Capital Pictures / Scanpix / LETA

— Забавнейший момент: вы приносите славу своим актерам, позволяя им вести себе естественно, а они используют этот символический капитал в картинах иного рода — например, в супергеройских блокбастерах. Что вы чувствуете, когда видите Пола Радда в «Человеке-муравье», например? 

— Нет режиссеров, которые не испытывали бы ревность в тот момент, когда видят одного из «своих» актеров, играющего выдающуюся роль в чужом фильме. Ты, конечно, желаешь им удачи, но где-то в глубине души — и провала тоже. (Смеется.) Конечно же, я горжусь каждым из них, особенно когда они берут на себя большую ответственность.

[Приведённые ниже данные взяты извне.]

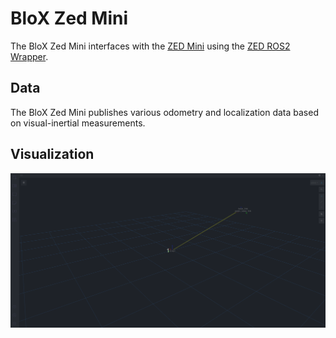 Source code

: # BloX Zed Mini

The BloX Zed Mini interfaces with the [ZED Mini](https://www.stereolabs.com/zed-mini/) using the [ZED ROS2 Wrapper](https://github.com/stereolabs/zed-ros2-wrapper).

## Data

The BloX Zed Mini publishes various odometry and localization data based on visual-inertial measurements.

## Visualization

![](resources/visualization.gif)
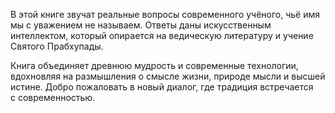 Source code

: <!--2025-08-10 22:49:54--><!--pdate:-->
В этой книге звучат реальные вопросы современного учёного, чьё имя мы с уважением не называем. Ответы даны искусственным интеллектом, который опирается на ведическую литературу и учение Святого Прабхупады.

Книга объединяет древнюю мудрость и современные технологии, вдохновляя на размышления о смысле жизни, природе мысли и высшей истине. Добро пожаловать в новый диалог, где традиция встречается с современностью. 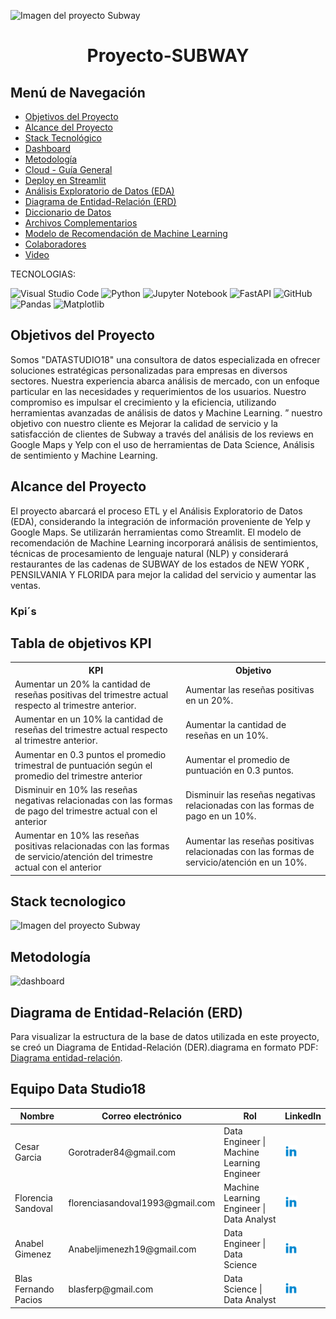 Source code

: ![Imagen del proyecto Subway](https://github.com/cesagarcia1984/proyecto_Subway/blob/main/imagensub.jpeg)


<h1 align="center"> Proyecto-SUBWAY </h1>

## Menú de Navegación

- [Objetivos del Proyecto](#objetivos-del-proyecto)
- [Alcance del Proyecto](#alcance-del-proyecto)
- [Stack Tecnológico](#Stack-tecnologico)
- [Dashboard](#dashboard)
- [Metodología](#metodología)
- [Cloud - Guía General](#cloud---guía-general)
- [Deploy en Streamlit](#deploy-en-streamlit)
- [Análisis Exploratorio de Datos (EDA)](#análisis-exploratorio-de-datos-eda)
- [Diagrama de Entidad-Relación (ERD)](#diagrama-de-entidad-relación-erd)
- [Diccionario de Datos](#diccionario-de-datos)
- [Archivos Complementarios](#archivos-complementarios)
- [Modelo de Recomendación de Machine Learning](#modelo-de-recomendación-de-machine-learning)
- [Colaboradores](#Equipo-Data-Studio18)
- [Video](#video)



TECNOLOGIAS:

![Visual Studio Code](https://img.shields.io/badge/Visual%20Studio%20Code-0078d7.svg?style=for-the-badge&logo=visual-studio-code&logoColor=white)
![Python](https://img.shields.io/badge/python-3670A0?style=for-the-badge&logo=python&logoColor=ffdd54)
![Jupyter Notebook](https://img.shields.io/badge/jupyter-%23FA0F00.svg?style=for-the-badge&logo=jupyter&logoColor=white)
![FastAPI](https://img.shields.io/badge/FastAPI-005571?style=for-the-badge&logo=fastapi)
![GitHub](https://img.shields.io/badge/github-%23121011.svg?style=for-the-badge&logo=github&logoColor=white)
![Pandas](https://img.shields.io/badge/pandas-%23150458.svg?style=for-the-badge&logo=pandas&logoColor=white)
![Matplotlib](https://img.shields.io/badge/Matplotlib-%23ffffff.svg?style=for-the-badge&logo=Matplotlib&logoColor=black)







## Objetivos del Proyecto



Somos "DATASTUDIO18" una consultora de datos especializada en ofrecer soluciones estratégicas personalizadas para empresas en diversos sectores. Nuestra experiencia abarca análisis de mercado, con un enfoque particular en las necesidades y requerimientos de los usuarios. Nuestro compromiso es impulsar el crecimiento y la eficiencia, utilizando herramientas avanzadas de análisis de datos y Machine Learning. ”
nuestro objetivo con nuestro cliente
es Mejorar la calidad de servicio y la satisfacción de clientes de Subway a través del análisis de los reviews en Google Maps y Yelp con el uso de herramientas de Data Science, Análisis de sentimiento y Machine Learning.




## Alcance del Proyecto
El proyecto abarcará el proceso ETL y el Análisis Exploratorio de Datos (EDA), considerando la integración de información proveniente de Yelp y Google Maps. Se utilizarán herramientas como Streamlit. El modelo de recomendación de Machine Learning incorporará análisis de sentimientos, técnicas de procesamiento de lenguaje natural (NLP) y considerará restaurantes de las cadenas  de SUBWAY de los  estados de NEW YORK , PENSILVANIA Y FLORIDA para mejor la calidad  del servicio y aumentar las ventas.

### Kpi´s



<!DOCTYPE html>
<html lang="es">
<head>
    <meta charset="UTF-8">
    <meta name="viewport" content="width=device-width, initial-scale=1.0">
 
</head>
<body>
    <h2>Tabla de objetivos KPI</h2>
    <table>
        <tr>
            <th>KPI</th>
            <th>Objetivo</th>
        </tr>
        <tr>
            <td>Aumentar un 20% la cantidad de reseñas positivas del trimestre actual respecto al trimestre anterior.</td>
            <td>Aumentar las reseñas positivas en un 20%.</td>
        </tr>
        <tr>
            <td>Aumentar en un 10% la cantidad de reseñas del trimestre actual respecto al trimestre anterior.</td>
            <td>Aumentar la cantidad de reseñas en un 10%.</td>
        </tr>
        <tr>
            <td>Aumentar en 0.3 puntos el promedio trimestral de puntuación según el promedio del trimestre anterior</td>
            <td>Aumentar el promedio de puntuación en 0.3 puntos.</td>
        </tr>
        <tr>
            <td>Disminuir en 10% las reseñas negativas relacionadas con las formas de pago del trimestre actual con el anterior</td>
            <td>Disminuir las reseñas negativas relacionadas con las formas de pago en un 10%.</td>
        </tr>
        <tr>
            <td>Aumentar en 10% las reseñas positivas relacionadas con las formas de servicio/atención del trimestre actual con el anterior</td>
            <td>Aumentar las reseñas positivas relacionadas con las formas de servicio/atención en un 10%.</td>
        </tr>
    </table>
</body>
</html>


## Stack tecnologico

![Imagen del proyecto Subway]( )



## Metodología
![dashboard]()



## Diagrama de Entidad-Relación (ERD)

Para visualizar la estructura de la base de datos utilizada en este proyecto, se creó un Diagrama de Entidad-Relación (DER).diagrama en formato PDF: [Diagrama entidad-relación](https://github.com/cesagarcia1984/proyecto_Subway/blob/main/Imagen/entidad%20relacion.png).



## Equipo Data Studio18


<table>
  <thead>
    <tr>
      <th>Nombre</th>
      <th>Correo electrónico</th>
      <th>Rol</th>
      <th>LinkedIn</th>
    </tr>
  </thead>
  <tbody>
    <tr>
      <td>Cesar Garcia</td>
      <td>Gorotrader84@gmail.com</td>
      <td>Data Engineer | Machine Learning Engineer</td>
      <td><a href="https://www.linkedin.com/in/cesar-augusto-garc%C3%ADa-galeano-2190bb200//"><img src="Imagen/linkedin.png" alt="LinkedIn logo" width="20" height="20"></a></td>
    </tr>
    <tr>
      <td>Florencia Sandoval</td>
      <td>florenciasandoval1993@gmail.com</td>
      <td>Machine Learning Engineer | Data Analyst</td>
      <td><a href="https://www.linkedin.com/in/ana-florencia-sandoval-876615286/ **(tu nombre de usuario)**"><img src="Imagen/linkedin.png" alt="LinkedIn logo" width="20" height="20"></a></td>
    </tr>
    <tr>
      <td>Anabel Gimenez</td>
      <td>Anabeljimenezh19@gmail.com</td>
      <td>Data Engineer | Data Science</td>
      <td><a href="https://www.linkedin.com/in/anabelgimenez/"><img src="Imagen/linkedin.png" alt="LinkedIn logo" width="20" height="20"></a></td>
    </tr>
    <tr>
      <td>Blas Fernando Pacios</td>
      <td>blasferp@gmail.com</td>
      <td>Data Science | Data Analyst</td>
      <td><a href="https://www.linkedin.com/in/blas-fernando-pacios-14a46a280//"><img src="Imagen/linkedin.png" alt="LinkedIn logo" width="20" height="20"></a></td>
    </tr>
  </tbody>
</table>

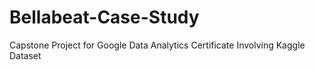 # Bellabeat-Case-Study
Capstone Project for Google Data Analytics Certificate Involving Kaggle Dataset 
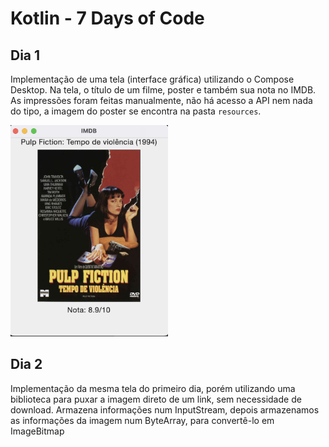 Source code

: # Kotlin - 7 Days of Code

## Dia 1
Implementação de uma tela (interface gráfica) utilizando o Compose Desktop. Na tela, o título de um filme, poster e também sua nota no IMDB.
As impressões foram feitas manualmente, não há acesso a API nem nada do tipo, a imagem do poster se encontra na pasta `resources`.

<img src="/images/day1-ui.png" width="50%">

## Dia 2
Implementação da mesma tela do primeiro dia, porém utilizando uma biblioteca para puxar a imagem direto de um link, sem necessidade de download.
Armazena informações num InputStream, depois armazenamos as informações da imagem num ByteArray, para convertê-lo em ImageBitmap
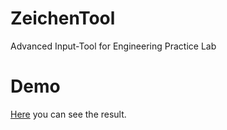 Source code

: # ZeichenTool
Advanced Input-Tool for Engineering Practice Lab

# Demo
[Here](https://xi72yow.github.io/ZeichenTool/zeichentool.html) you can see the result.

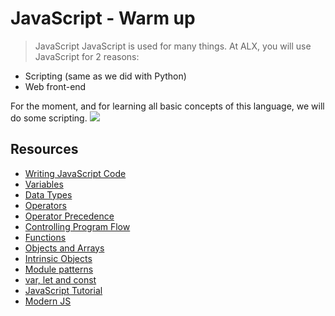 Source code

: # JavaScript - Warm up
> JavaScript
JavaScript is used for many things. At ALX, you will use JavaScript for 2 reasons:

* Scripting (same as we did with Python)
* Web front-end

For the moment, and for learning all basic concepts of this language, we will do some scripting.
![](https://s3.amazonaws.com/intranet-projects-files/holbertonschool-higher-level_programming+/303/Javascript-535.png.jpeg)

## Resources
* [Writing JavaScript Code](https://intranet.alxswe.com/rltoken/APZmtL9w79192Tb5rnlZdw)
* [Variables](https://intranet.alxswe.com/rltoken/uS2wx3lepQNsZv9s8QiIHw)
* [Data Types](https://intranet.alxswe.com/rltoken/-A8NrRXtbEQxgnsn5RcCdA)
* [Operators](https://intranet.alxswe.com/rltoken/APZmtL9w79192Tb5rnlZdw)
* [Operator Precedence](https://intranet.alxswe.com/rltoken/x-s3s429IZq24OcvBsmB-Q)
* [Controlling Program Flow](https://intranet.alxswe.com/rltoken/RNqXLZl7X89l8j9ahmZpvQ)
* [Functions](https://intranet.alxswe.com/rltoken/NfmE5LmeO3KJvSS9WgzFWw)
* [Objects and Arrays](https://intranet.alxswe.com/rltoken/tii5tBRqPGmZSLdIYPphGQ)
* [Intrinsic Objects](https://intranet.alxswe.com/rltoken/tii5tBRqPGmZSLdIYPphGQ)
* [Module patterns](https://intranet.alxswe.com/rltoken/BO7eZ67y8m5IN73fOOBZUg)
* [var, let and const](https://intranet.alxswe.com/rltoken/Hv8cxS35QWiJUcBJKMA76g)
* [JavaScript Tutorial](https://intranet.alxswe.com/rltoken/R2STzQtaj4RWSsadh4cYeA)
* [Modern JS](https://intranet.alxswe.com/rltoken/AM2vFBysBJNU37w8N1zZog)
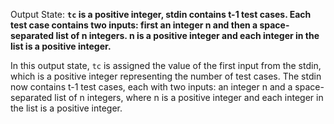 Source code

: Output State: **`tc` is a positive integer, stdin contains t-1 test cases. Each test case contains two inputs: first an integer n and then a space-separated list of n integers. n is a positive integer and each integer in the list is a positive integer.**

In this output state, `tc` is assigned the value of the first input from the stdin, which is a positive integer representing the number of test cases. The stdin now contains t-1 test cases, each with two inputs: an integer n and a space-separated list of n integers, where n is a positive integer and each integer in the list is a positive integer. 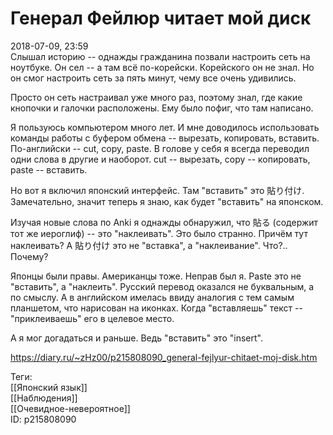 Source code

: Генерал Фейлюр читает мой диск
===============================

   
 2018-07-09, 23:59   
  Слышал историю -- однажды гражданина позвали настроить сеть на ноутбуке. Он сел -- а там всё по-корейски. Корейского он не знал. Но он смог настроить сеть за пять минут, чему все очень удивились.   
   
 Просто он сеть настраивал уже много раз, поэтому знал, где какие кнопочки и галочки расположены. Ему было пофиг, что там написано.   
   
 Я пользуюсь компьютером много лет. И мне доводилось использовать команды работы с буфером обмена -- вырезать, копировать, вставить. По-английски -- cut, copy, paste. В голове у себя я всегда переводил одни слова в другие и наоборот. cut -- вырезать, copy -- копировать, paste -- вставить.   
   
 Но вот я включил японский интерфейс. Там "вставить" это 貼り付け. Замечательно, значит теперь я знаю, как будет "вставить" на японском.   
   
 Изучая новые слова по Anki я однажды обнаружил, что 貼る (содержит тот же иероглиф) -- это "наклеивать". Это было странно. Причём тут наклеивать? А 貼り付け это не "вставка", а "наклеивание". Что?.. Почему?   
   
 Японцы были правы. Американцы тоже. Неправ был я. Paste это не "вставить", а "наклеить". Русский перевод оказался не буквальным, а по смыслу. А в английском имелась ввиду аналогия с тем самым планшетом, что нарисован на иконках. Когда "вставляешь" текст -- "приклеиваешь" его в целевое место.   
   
 А я мог догадаться и раньше. Ведь "вставить" это "insert".   
    
 <https://diary.ru/~zHz00/p215808090_general-fejlyur-chitaet-moj-disk.htm>   
   
 Теги:   
 [[Японский язык]]   
 [[Наблюдения]]   
 [[Очевидное-невероятное]]   
 ID: p215808090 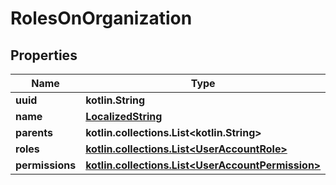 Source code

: 
# RolesOnOrganization

## Properties
Name | Type | Description | Notes
------------ | ------------- | ------------- | -------------
**uuid** | **kotlin.String** |  |  [optional]
**name** | [**LocalizedString**](LocalizedString.md) |  |  [optional]
**parents** | **kotlin.collections.List&lt;kotlin.String&gt;** |  |  [optional]
**roles** | [**kotlin.collections.List&lt;UserAccountRole&gt;**](UserAccountRole.md) |  |  [optional]
**permissions** | [**kotlin.collections.List&lt;UserAccountPermission&gt;**](UserAccountPermission.md) |  |  [optional]



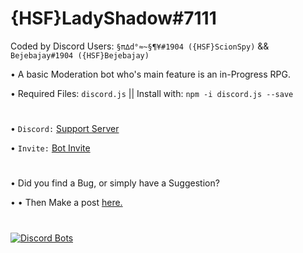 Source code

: # {HSF}LadyShadow#7111
Coded by Discord Users: `§π∆d°≈~§¶¥#1904 ({HSF}ScionSpy)` && `Bejebajay#1904 ({HSF}Bejebajay)`

• A basic Moderation bot who's main feature is an in-Progress RPG.

• Required Files: `discord.js` || Install with: `npm -i discord.js --save`

#
• `Discord:` [Support Server](https://discord.gg/9FUpBPQ)

• `Invite:` [Bot Invite](https://discordapp.com/oauth2/authorize?client_id=347872963636494337&scope=bot&permissions=470150359)

#
• Did you find a Bug, or simply have a Suggestion?

• • Then Make a post [here.](https://github.com/ScionSpy/LadyShadow/issues/new)

#
[![Discord Bots](https://discordbots.org/api/widget/347872963636494337.svg)](https://discordbots.org/bot/347872963636494337)
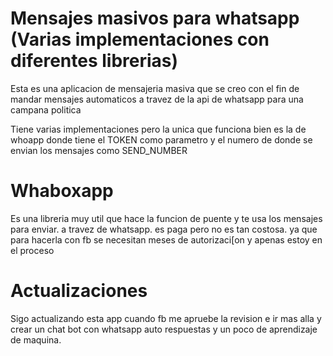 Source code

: # Mensajes masivos para whatsapp (Varias implementaciones con diferentes librerias)

Esta es una aplicacion de mensajeria masiva que se creo con el fin de mandar mensajes automaticos a travez de la api de whatsapp para una campana politica


Tiene varias implementaciones pero la unica que funciona bien es la de whoapp donde tiene el TOKEN como parametro y el numero de donde se envian los mensajes como SEND_NUMBER


# Whaboxapp

Es una libreria muy util que hace la funcion de puente y te usa los mensajes para enviar. a travez de whatsapp. es paga pero no es tan costosa. ya que para hacerla con fb se necesitan meses de autorizaci[on y apenas estoy en el proceso

# Actualizaciones

Sigo actualizando esta app cuando fb me apruebe la revision e ir mas alla y crear un chat bot con whatsapp auto respuestas y un poco de aprendizaje de maquina.
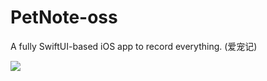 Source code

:# PetNote-oss
A fully SwiftUI-based iOS app to record everything. (爱宠记)

[![]([https://mymx2-oss.oss-cn-shanghai.aliyuncs.com/doc/img-prtsc-oss.jpg])](https://player.bilibili.com/player.html?isOutside=true&aid=1755918232&bvid=BV1Q4421S7Bx&cid=1593767032&p=1)
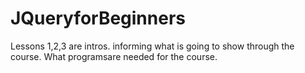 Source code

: # JQueryforBeginners

Lessons 1,2,3 are intros.
informing what is going to
show through the course.
What programsare needed for the course.

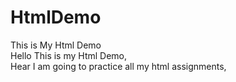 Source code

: # HtmlDemo
This is My Html Demo
<br>
Hello This is my Html Demo,
<br>
Hear I am going to practice all my html assignments,
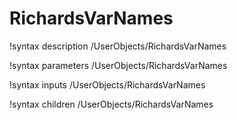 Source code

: <!-- MOOSE Documentation Stub: Remove this when content is added. -->

# RichardsVarNames

!syntax description /UserObjects/RichardsVarNames

!syntax parameters /UserObjects/RichardsVarNames

!syntax inputs /UserObjects/RichardsVarNames

!syntax children /UserObjects/RichardsVarNames
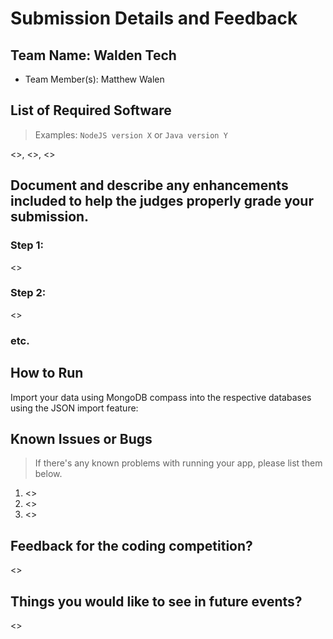 # Submission Details and Feedback

## Team Name: Walden Tech

* Team Member(s): Matthew Walen

## List of Required Software

> Examples: `NodeJS version X` or `Java version Y`

<>, <>, <>

## Document and describe any enhancements included to help the judges properly grade your submission.
	
### Step 1:

<>

### Step 2: 

<>

### etc.

## How to Run

Import your data using MongoDB compass into the respective databases using the JSON import feature:

## Known Issues or Bugs

> If there's any known problems with running your app, please list them below.

1. <>
2. <>
3. <>

## Feedback for the coding competition?

<>

## Things you would like to see in future events?

<>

Есть куча причин особенно радоваться за Пола Радда, ведь его успех в «Человеке-муравье» — это результат его личностного и профессионального роста, к которому и я имею отношение. Но иногда думаю, что у меня они сыграли бы еще лучше. Можно многому научиться в фильмах, где ты можешь вести себя естественно. 

— Ваш первый полнометражный фильм «Сорокалетний девственник» больше всего похож на классическую комедию, а последний, «Король Стейтен-Айленда» — меньше всего. Значит ли это, что вы постепенно движетесь к другому жанру? Или вообще к отрицанию жанровой природы кино? 

— Полагаю, меня все меньше интересуют жанровые определения в кино — этому нас научил и всплеск новаторских телепроектов в последние годы. Мы смотрим их потому, что границы размыты, драмы стали смешными, а комедии — драматичными. «Клан Сопрано» и «Во все тяжкие» — очень, очень смешные истории! В каждой великой истории должен быть юмор, так мне кажется. 

— Приходила ли вам в голову идея сделать фильм за пределами США и за рамками американской культуры? Как вы думаете, получилось бы у вас снять фильм в Европе, Азии или, допустим, в России? 

— Наш эмоциональный опыт универсален. Нам всем хочется быть здоровыми, любимыми и, по возможности, избежать одиночества. Как любитель кино, я смотрю фильмы любых стран, и мне неважно, где их сняли. Дам ли я себе право писать о других людях — далеких от меня, незнакомых мне? Они безумно мне интересны, и давайте не забывать: я не пытаюсь снимать криминальные саги или приключенческие картины — все мои фильмы о том, как люди пытаются наладить связь друг с другом. Наверное, поэтому их смотрят по всему миру.